◆ Task description ◆
For each line of the data below that contains "injective", return that line.

◆ The records ◆
● ● ●

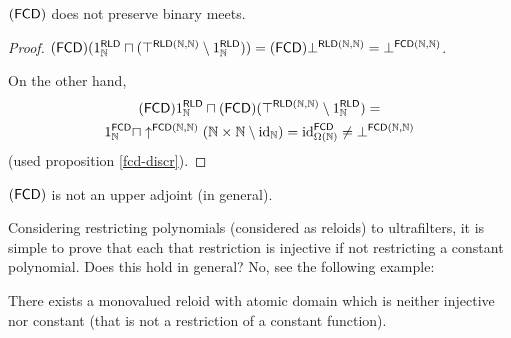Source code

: \begin{example}
$(\mathsf{FCD})$ does not preserve binary meets.\end{example}
\begin{proof}
$(\mathsf{FCD})(1_{\mathbb{N}}^{\mathsf{RLD}}\sqcap(\top^{\mathsf{RLD}(\mathbb{N},\mathbb{N})}\setminus1_{\mathbb{N}}^{\mathsf{RLD}}))=(\mathsf{FCD})\bot^{\mathsf{RLD}(\mathbb{N},\mathbb{N})}=\bot^{\mathsf{FCD}(\mathbb{N},\mathbb{N})}$.

On the other hand,
\begin{multline*}
(\mathsf{FCD})1_{\mathbb{N}}^{\mathsf{RLD}}\sqcap(\mathsf{FCD})(\top^{\mathsf{RLD}(\mathbb{N},\mathbb{N})}\setminus1_{\mathbb{N}}^{\mathsf{RLD}})=\\
1_{\mathbb{N}}^{\mathsf{FCD}}\sqcap\uparrow^{\mathsf{FCD}(\mathbb{N},\mathbb{N})}(\mathbb{N}\times\mathbb{N}\setminus{\operatorname{id}}_{\mathbb{N}})={\operatorname{id}}_{\Omega(\mathbb{N})}^{\mathsf{FCD}}\ne\bot^{\mathsf{FCD}(\mathbb{N},\mathbb{N})}
\end{multline*}
(used proposition \ref{fcd-discr}).\end{proof}
\begin{cor}
$(\mathsf{FCD})$ is not an upper adjoint (in general).
\end{cor}
Considering restricting polynomials (considered as reloids) to ultrafilters,
it is simple to prove that each that restriction is injective if not
restricting a constant polynomial. Does this hold in general? No,
see the following example:
\begin{example}
There exists a monovalued reloid with atomic domain which is neither
injective nor constant (that is not a restriction of a constant function).\end{example}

● ● ●

◆ Task solution ◆
it is simple to prove that each that restriction is injective if not
injective nor constant (that is not a restriction of a constant function).\end{example}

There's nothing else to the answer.